One possible difference that comes to mind is that different LINQ providers may be able to better cope with multiple wheres rather than a more complex expression; is this true?
I personally would always go with the && vs. two where clauses whenever it doesn't make the statement unintelligible.
In your case, it probably won't be noticeble at all, but having 2 where clauses definitely will have a performance impact if you have a large collection, and if you use all of the results from this query. For example, if you call .Count() on the results, or iterate through the entire list, the first where clause will run, creating a new IEnumerable<T> that will be completely enumerated again, with a second delegate.
Chaining the 2 clauses together causes the query to form a single delegate that gets run as the collection is enumerated. This results in one enumeration through the collection and one call to the delegate each time a result is returned.
If you split them, things change. As your first where clause enumerates through the original collection, the second where clause enumerates its results. This causes, potentially (worst case), 2 full enumerations through your collection and 2 delegates called per member, which could mean this statement (theoretically) could take 2x the runtime speed.
If you do decide to use 2 where clauses, placing the more restrictive clause first will help quite a bit, since the second where clause is only run on the elements that pass the first one.
Now, in your case, this won't matter. On a large collection, it could. As a general rule of thumb, I go for:
Readability and maintainability
Performance
In this case, I think both options are equally maintainable, so I'd go for the more performant option.
This is mostly a personal style issue. Personally, as long as the where clause fits on one line, I group the clauses.
Using multiple wheres will tend to be less performant because it requires an extra delegate invocation for every element that makes it that far. However it's likely to be an insignificant issue and should only be considered if a profiler shows it to be a problem.
As Jared Par has already said: it depends on your personal preference, readability and the use-case. For example if your method has some optional parameters and you want to filter a collection if they are given, the Where is perfect:
IEnumerable<SomeClass> matchingItems = allItems;
if(!string.IsNullOrWhiteSpace(name))
matchingItems = matchingItems
.Where(c => c.Name == name);
if(date.HasValue)
matchingItems = matchingItems
.Where(c => c.Date == date.Value);
if(typeId.HasValue)
matchingItems = matchingItems
.Where(c => c.TypeId == typeId.Value);
return matchingItems;
If you wanted to do this with &&, have fun ;)

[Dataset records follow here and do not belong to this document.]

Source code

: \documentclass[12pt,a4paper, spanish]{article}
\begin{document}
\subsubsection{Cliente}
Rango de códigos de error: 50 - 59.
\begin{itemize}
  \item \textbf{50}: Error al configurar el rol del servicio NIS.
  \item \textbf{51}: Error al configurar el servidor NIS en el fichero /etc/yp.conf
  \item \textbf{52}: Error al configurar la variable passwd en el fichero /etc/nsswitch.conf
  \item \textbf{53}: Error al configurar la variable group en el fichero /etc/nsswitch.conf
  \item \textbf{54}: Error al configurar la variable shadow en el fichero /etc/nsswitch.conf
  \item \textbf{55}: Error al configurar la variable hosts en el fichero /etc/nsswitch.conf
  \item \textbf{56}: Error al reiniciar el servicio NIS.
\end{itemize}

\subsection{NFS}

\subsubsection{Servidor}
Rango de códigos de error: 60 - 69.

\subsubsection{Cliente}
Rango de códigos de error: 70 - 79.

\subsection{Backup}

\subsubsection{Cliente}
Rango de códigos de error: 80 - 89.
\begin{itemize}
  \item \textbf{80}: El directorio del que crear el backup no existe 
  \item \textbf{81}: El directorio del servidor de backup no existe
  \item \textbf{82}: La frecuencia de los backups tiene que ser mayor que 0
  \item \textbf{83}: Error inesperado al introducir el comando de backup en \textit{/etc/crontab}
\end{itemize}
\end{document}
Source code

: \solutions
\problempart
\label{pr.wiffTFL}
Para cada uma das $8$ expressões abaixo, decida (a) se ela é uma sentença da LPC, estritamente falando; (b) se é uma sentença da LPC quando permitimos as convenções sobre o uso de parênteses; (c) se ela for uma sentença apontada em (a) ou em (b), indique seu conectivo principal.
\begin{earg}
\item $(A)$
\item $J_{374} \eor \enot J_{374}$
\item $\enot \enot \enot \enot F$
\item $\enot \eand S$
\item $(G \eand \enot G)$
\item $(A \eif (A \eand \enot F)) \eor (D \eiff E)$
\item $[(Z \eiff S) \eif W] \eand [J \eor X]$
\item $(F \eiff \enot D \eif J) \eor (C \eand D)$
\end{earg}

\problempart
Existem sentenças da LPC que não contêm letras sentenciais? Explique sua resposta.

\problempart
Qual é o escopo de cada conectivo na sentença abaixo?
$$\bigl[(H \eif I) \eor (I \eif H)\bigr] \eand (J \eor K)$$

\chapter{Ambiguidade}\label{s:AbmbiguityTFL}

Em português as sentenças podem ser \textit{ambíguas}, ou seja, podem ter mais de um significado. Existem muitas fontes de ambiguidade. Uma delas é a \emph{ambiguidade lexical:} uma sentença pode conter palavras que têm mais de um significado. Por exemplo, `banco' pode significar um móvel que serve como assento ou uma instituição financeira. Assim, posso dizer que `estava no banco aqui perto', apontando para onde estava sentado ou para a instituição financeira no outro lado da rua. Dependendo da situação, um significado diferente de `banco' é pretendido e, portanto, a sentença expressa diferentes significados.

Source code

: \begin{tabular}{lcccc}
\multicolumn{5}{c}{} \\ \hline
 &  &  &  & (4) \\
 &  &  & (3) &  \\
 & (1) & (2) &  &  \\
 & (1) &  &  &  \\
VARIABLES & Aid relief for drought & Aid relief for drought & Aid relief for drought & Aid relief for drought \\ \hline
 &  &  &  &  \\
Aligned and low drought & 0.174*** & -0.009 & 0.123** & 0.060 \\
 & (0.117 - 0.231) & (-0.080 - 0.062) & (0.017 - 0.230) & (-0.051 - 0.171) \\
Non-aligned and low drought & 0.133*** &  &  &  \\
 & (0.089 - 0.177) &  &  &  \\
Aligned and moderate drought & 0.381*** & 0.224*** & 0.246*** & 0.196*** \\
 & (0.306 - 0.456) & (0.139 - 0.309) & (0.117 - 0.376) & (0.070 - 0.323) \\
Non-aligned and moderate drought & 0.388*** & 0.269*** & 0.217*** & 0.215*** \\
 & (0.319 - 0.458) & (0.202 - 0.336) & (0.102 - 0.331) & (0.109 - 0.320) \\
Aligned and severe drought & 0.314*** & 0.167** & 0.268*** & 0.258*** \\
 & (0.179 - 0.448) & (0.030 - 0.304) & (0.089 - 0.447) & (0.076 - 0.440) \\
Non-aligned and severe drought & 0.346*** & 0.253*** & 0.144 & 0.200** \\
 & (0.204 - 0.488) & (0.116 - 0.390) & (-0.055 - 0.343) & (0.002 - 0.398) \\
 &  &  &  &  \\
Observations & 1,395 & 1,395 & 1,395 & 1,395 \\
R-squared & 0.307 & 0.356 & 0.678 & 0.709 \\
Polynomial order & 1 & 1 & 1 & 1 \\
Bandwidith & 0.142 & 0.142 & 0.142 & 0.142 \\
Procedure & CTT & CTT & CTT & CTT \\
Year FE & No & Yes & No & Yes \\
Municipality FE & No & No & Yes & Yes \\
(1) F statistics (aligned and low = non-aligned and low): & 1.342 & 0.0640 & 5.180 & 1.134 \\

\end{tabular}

Where i don't agree with Jared and Reed is the performance issue that multiple Where are supposed to have. Actually Where is optimized in a way that it combines multiple predicates to one as you can see here(in CombinePredicates).
But i wanted to know if it really has no big impact if the collection is large and there are multiple Where which all have to be evaluated. I was suprised that the following benchmark revealed that even the multiple Where approach was slightly more efficient. The summary:
Method
Mean
Error
StdDev
MultipleWhere
1.555 s
0.0310 s
0.0392 s
MultipleAnd
1.571 s
0.0308 s
0.0649 s
Here's the benchmark code, i think it's good enough for this test:
#LINQPad optimize+
void Main()
{
var summary = BenchmarkRunner.Run<WhereBenchmark>();
}
public class WhereBenchmark
{
string[] fruits = new string[] { "apple", "mango", "papaya", "banana", "guava", "pineapple" };
private IList<string> longFruitList;
[GlobalSetup]
public void Setup()
{
Random rnd = new Random();
int size = 1_000_000;
longFruitList = new List<string>(size);
for (int i = 1; i < size; i++)
longFruitList.Add(GetRandomFruit());
string GetRandomFruit()
{
return fruits[rnd.Next(0, fruits.Length)];
}
}
[Benchmark]
public void MultipleWhere()
{
int count = longFruitList
.Where(f => f.EndsWith("le"))
.Where(f => f.Contains("app"))
.Where(f => f.StartsWith("pine"))
.Count(); // counting pineapples
}
[Benchmark]
public void MultipleAnd()
{
int count = longFruitList
.Where(f => f.EndsWith("le") && f.Contains("app") && f.StartsWith("pine"))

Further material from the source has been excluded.